The bridging complex must form before the electron transfer takes place , and this process is often very reversible. Intramolecular electron transfer takes place via the ligand bridge as soon as it has formed. In some cases a stable bridged structure exists in the ground state, in other cases the bridging structure can be a transient intermediate or a transition state during the reaction. Intramolecular electron transfer proceeds according to the donor-bridge-acceptor scheme. The bridge may also be a molecular wire ( molecular wire form).

Suitability of complexes for electron transfer

Mixed valence substances contain an element that exists in more than one oxidation state: Well-known examples of this are the Creutz-Taube complex, Berlin blue and molybdenum blue. Many solids with mixed valences are indium-sulfur compounds. Mixed valences occur in organic metal complexes.

They can be divided into three groups according to the Robin Day classification:

Examples
class	Complex compound
I.	Lead (II, IV) oxide and antimony tetroxide
II	Berlin blue
III	Creutz Taube Complex

I: There is almost no interaction between the reaction centers. The complex shows the same properties as the isolated metal centers.

II: Weak electronic interactions change the properties of the two redox centers. A low activation energy is required to induce electron transfer between the metal centers across the ligand bridge. The electron transfer takes place via the cyanide bridge between the iron (II) and iron (III) reaction center.

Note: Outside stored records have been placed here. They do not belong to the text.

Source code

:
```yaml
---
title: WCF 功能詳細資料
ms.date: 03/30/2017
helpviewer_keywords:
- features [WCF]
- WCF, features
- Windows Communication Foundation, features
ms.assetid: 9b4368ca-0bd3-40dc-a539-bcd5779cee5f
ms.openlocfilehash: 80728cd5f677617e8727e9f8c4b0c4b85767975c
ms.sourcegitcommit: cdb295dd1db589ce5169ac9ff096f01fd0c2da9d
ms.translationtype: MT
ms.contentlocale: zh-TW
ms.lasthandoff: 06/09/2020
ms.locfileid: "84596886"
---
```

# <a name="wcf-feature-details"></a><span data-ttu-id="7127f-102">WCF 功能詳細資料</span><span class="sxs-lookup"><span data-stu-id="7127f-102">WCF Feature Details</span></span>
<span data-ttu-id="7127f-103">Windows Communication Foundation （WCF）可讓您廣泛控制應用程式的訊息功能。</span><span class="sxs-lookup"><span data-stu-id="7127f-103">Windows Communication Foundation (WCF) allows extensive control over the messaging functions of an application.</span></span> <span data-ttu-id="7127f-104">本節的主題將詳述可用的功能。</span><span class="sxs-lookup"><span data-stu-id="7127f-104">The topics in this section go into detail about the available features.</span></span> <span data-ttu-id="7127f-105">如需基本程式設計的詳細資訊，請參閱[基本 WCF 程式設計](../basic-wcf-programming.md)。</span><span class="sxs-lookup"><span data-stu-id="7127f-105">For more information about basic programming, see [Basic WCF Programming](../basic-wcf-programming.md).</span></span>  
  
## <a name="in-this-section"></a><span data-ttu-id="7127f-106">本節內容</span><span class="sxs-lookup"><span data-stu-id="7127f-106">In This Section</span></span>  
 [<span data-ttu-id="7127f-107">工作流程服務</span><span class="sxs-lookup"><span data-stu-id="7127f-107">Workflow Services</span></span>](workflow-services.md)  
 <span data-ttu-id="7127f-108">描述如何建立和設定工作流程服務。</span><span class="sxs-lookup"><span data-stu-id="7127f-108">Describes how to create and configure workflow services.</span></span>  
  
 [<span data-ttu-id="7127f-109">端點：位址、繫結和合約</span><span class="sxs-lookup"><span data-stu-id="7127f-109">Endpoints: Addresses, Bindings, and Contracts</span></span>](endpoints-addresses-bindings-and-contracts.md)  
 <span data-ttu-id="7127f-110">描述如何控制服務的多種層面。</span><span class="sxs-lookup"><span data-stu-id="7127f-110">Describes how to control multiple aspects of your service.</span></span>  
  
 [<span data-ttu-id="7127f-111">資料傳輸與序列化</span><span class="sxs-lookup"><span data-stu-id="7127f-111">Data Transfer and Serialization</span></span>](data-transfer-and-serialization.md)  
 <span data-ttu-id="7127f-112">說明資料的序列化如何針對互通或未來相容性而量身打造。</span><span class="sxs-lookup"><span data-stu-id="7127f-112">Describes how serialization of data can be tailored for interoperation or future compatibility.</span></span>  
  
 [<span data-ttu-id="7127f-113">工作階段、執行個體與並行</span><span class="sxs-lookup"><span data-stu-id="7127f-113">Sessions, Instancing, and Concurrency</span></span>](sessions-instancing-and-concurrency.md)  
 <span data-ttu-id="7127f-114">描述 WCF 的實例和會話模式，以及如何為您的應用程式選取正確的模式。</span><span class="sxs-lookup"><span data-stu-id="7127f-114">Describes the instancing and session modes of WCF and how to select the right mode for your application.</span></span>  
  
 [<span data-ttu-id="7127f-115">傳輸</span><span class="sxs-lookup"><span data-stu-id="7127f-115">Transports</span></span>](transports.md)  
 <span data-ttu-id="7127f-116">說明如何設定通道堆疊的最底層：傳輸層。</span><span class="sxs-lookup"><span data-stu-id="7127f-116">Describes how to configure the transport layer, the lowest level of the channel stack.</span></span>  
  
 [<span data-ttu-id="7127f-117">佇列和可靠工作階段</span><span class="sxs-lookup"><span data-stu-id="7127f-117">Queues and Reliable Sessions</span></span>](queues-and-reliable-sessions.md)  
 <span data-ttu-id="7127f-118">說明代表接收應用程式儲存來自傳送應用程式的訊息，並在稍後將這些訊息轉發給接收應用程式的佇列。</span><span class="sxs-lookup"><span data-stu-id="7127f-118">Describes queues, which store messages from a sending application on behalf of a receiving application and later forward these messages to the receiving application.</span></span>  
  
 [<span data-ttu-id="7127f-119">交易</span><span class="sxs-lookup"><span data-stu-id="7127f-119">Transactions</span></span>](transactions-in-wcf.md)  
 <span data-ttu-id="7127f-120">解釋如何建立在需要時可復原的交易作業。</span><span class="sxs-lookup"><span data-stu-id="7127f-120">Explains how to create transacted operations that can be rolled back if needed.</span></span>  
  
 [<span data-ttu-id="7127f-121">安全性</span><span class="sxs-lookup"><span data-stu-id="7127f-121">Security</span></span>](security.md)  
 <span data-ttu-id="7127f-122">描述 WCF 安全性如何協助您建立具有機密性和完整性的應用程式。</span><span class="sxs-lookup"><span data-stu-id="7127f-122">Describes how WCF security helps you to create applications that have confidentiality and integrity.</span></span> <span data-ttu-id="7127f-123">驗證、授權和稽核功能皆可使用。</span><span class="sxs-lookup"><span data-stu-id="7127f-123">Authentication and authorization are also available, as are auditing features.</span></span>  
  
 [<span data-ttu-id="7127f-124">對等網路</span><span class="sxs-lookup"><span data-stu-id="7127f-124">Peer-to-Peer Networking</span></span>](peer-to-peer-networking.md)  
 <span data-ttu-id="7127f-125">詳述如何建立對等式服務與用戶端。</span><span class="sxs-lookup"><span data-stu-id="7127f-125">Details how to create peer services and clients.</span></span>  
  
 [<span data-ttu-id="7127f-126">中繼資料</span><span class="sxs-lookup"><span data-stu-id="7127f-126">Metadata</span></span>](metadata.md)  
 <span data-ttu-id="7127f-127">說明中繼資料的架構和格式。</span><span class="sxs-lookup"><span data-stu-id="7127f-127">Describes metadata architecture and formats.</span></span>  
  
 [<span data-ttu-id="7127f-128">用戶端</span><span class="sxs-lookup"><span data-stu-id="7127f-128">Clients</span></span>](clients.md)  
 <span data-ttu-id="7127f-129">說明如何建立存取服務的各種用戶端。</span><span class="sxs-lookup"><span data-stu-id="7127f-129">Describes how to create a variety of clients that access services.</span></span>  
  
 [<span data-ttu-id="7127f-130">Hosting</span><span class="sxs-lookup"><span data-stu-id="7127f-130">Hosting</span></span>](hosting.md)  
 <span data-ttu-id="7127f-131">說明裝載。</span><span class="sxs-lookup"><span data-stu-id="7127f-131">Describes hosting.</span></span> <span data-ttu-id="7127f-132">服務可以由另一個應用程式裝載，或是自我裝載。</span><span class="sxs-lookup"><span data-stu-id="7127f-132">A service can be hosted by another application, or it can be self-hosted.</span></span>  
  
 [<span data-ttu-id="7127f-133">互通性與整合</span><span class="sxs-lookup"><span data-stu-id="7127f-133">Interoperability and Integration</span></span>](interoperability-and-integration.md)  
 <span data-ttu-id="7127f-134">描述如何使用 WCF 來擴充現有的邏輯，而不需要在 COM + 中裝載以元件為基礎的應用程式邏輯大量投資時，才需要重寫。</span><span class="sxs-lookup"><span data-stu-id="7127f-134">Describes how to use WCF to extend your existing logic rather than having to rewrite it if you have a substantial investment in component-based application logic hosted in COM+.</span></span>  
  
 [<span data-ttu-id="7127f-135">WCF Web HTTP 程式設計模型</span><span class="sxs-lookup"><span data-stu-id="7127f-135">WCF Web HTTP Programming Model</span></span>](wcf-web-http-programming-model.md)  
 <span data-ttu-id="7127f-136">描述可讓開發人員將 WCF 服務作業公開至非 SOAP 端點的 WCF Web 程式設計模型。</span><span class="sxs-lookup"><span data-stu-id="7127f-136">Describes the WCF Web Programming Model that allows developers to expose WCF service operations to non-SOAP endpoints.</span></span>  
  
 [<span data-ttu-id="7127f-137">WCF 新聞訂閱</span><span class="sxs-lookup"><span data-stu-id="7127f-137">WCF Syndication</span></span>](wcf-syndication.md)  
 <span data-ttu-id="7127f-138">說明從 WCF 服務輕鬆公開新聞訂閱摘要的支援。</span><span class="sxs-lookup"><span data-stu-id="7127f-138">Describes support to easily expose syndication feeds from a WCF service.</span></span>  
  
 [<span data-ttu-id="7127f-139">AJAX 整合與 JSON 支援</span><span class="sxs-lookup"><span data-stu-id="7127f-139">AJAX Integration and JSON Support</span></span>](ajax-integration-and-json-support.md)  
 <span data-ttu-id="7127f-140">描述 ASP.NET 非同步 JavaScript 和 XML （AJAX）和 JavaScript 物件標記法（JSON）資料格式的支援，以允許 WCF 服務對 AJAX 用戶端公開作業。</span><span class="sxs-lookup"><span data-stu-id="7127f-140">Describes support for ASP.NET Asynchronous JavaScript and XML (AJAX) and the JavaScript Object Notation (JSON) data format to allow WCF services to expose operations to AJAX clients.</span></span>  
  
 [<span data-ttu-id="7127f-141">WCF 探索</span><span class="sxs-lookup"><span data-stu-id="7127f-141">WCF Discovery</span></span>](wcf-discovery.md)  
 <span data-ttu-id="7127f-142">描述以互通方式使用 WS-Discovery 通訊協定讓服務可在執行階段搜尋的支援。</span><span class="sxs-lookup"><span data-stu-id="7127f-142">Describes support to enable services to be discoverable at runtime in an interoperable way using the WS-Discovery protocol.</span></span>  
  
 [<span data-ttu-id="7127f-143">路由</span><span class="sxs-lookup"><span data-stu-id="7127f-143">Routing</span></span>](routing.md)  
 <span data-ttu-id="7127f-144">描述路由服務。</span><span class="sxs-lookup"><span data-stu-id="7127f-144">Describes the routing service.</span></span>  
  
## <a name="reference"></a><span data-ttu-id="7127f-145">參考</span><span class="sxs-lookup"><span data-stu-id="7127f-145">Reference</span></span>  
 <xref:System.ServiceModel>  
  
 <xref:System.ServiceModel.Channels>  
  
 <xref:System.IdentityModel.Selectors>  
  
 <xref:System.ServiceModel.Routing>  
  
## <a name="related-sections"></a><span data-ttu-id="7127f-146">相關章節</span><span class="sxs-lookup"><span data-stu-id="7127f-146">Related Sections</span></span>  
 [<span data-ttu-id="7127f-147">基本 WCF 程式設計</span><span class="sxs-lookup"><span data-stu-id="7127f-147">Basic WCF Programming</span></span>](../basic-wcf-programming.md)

III: Strong interaction between the two identical reaction centers of the mixed-valent complex, which differs in its properties from those of the isolated metal ions. The metallic reaction centers are surrounded by the same ligands and the bridging ligand is well suited for intramolecular electron transfer, has a conjugated system and is easy to reduce. Intramolecular electron transfer was first found in the Creutz-Taube complex .

Deaf experiment

Henry Taube was awarded the Nobel Prize in Chemistry in 1983 for his discovery of the intramolecular mechanism . The publication can be summarized in the following equation:

{\ displaystyle \ mathrm {[CoCl (NH_ {3}) _ {5}] ^ {2 +} \ + \ [Cr (H_ {2} O) _ {6}] ^ {2 +} \ longrightarrow [Co (NH_ {3}) _ {5} (H_ {2} O)] ^ {2 +} \ + \ [CrCl (H_ {2} O) _ {5}] ^ {2+}}}

It is important that chloride is originally bound to cobalt (the oxidant), then to chromium (in the +3 oxidation state), which then forms an inert bond with the ligand. The observation proves the intermediate stage of a bimetal complex:

{\ displaystyle \ mathrm {[Co (NH_ {3}) (\ mu -Cl) Cr (H_ {2} O) _ {5}] ^ {4+}}}

where μ-Cl means that the chlorine ion bridges Cr and Co atoms by serving as a ligand for both. This chloride ion is used for the flow of electrons from Cr (II) to Co (III) with the formation of Cr (III) and Co (II).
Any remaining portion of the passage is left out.